Segment Open
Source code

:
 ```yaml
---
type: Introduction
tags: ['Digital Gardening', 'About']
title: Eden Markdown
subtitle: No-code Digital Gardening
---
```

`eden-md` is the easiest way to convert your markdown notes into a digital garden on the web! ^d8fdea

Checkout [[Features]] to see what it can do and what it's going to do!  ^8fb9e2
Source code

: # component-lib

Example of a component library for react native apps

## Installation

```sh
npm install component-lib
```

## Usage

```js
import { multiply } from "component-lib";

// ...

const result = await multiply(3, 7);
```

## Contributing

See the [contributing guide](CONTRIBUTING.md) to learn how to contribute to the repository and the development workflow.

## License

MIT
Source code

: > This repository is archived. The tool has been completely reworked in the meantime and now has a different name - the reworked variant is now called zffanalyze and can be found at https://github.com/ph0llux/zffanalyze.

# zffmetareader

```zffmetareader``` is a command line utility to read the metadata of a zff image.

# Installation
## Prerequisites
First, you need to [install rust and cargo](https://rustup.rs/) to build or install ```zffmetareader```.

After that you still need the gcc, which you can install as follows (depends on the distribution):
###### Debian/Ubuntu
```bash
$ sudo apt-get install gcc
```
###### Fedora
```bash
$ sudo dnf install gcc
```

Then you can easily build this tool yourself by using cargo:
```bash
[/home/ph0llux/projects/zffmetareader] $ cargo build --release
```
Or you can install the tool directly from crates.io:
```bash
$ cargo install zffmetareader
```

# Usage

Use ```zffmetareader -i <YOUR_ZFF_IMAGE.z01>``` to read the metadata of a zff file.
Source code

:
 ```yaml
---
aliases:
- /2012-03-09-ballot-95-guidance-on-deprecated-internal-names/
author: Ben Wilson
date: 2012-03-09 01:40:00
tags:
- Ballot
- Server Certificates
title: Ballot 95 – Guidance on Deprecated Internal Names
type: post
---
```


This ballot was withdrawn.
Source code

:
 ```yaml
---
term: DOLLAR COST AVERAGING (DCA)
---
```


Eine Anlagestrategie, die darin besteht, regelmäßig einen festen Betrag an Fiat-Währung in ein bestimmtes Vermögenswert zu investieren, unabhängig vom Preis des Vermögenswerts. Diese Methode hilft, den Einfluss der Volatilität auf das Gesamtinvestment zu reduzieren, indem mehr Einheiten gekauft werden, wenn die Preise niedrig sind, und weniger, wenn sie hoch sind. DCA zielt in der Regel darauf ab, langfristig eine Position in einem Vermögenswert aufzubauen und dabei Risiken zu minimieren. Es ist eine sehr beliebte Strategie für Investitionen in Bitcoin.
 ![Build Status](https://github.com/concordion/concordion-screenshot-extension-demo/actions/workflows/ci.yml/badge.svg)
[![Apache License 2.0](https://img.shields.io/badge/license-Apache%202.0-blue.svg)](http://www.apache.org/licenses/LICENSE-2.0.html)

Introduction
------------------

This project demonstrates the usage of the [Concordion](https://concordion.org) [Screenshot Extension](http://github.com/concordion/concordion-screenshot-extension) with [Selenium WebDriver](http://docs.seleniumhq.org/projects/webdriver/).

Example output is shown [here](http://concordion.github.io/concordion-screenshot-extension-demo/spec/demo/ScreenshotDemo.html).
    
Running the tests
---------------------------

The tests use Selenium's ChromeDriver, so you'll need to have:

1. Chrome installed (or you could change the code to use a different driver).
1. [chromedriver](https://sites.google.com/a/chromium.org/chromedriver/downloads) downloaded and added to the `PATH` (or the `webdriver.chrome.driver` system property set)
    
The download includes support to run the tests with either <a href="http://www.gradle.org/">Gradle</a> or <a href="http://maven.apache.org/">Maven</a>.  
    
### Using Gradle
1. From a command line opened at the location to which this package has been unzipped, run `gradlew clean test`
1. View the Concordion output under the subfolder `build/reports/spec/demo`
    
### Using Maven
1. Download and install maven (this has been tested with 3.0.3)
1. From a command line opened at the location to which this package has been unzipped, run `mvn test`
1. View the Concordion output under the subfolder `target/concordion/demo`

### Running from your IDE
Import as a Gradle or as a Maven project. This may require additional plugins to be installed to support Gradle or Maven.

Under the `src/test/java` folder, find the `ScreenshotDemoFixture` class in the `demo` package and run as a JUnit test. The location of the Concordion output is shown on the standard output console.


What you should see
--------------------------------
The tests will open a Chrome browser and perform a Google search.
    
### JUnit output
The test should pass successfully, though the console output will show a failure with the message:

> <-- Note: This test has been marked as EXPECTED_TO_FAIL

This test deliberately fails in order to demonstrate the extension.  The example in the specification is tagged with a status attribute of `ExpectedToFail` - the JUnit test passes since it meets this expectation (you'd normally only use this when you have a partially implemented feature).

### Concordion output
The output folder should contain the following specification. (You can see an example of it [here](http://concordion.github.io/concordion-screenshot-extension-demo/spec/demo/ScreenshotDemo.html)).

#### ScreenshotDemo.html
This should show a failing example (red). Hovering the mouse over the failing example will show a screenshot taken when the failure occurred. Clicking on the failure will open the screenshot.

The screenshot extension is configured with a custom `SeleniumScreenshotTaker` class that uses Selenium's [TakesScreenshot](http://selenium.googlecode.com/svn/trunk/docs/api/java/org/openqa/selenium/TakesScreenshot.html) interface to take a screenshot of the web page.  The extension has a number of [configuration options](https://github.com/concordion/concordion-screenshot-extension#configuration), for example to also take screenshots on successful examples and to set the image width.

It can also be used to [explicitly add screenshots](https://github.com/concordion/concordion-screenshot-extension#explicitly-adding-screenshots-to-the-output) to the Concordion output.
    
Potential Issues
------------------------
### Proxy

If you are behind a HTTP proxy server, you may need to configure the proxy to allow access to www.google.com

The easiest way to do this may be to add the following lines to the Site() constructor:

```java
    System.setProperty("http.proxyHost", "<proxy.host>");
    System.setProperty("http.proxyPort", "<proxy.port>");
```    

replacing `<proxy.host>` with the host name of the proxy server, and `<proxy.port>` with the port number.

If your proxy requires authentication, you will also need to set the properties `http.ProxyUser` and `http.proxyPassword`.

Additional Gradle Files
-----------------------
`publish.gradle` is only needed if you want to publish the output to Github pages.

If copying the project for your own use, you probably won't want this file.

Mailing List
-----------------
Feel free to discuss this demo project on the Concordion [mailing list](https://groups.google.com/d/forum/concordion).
Segment Closed
> **PROBLEM STATEMENT**
Write out exactly the lines above between the line with "the port number." and the line with "to Github pages.", inclusive, and nothing beyond them.

> **EXPECTED ANSWER**
replacing `<proxy.host>` with the host name of the proxy server, and `<proxy.port>` with the port number.

If your proxy requires authentication, you will also need to set the properties `http.ProxyUser` and `http.proxyPassword`.

Additional Gradle Files
-----------------------
`publish.gradle` is only needed if you want to publish the output to Github pages.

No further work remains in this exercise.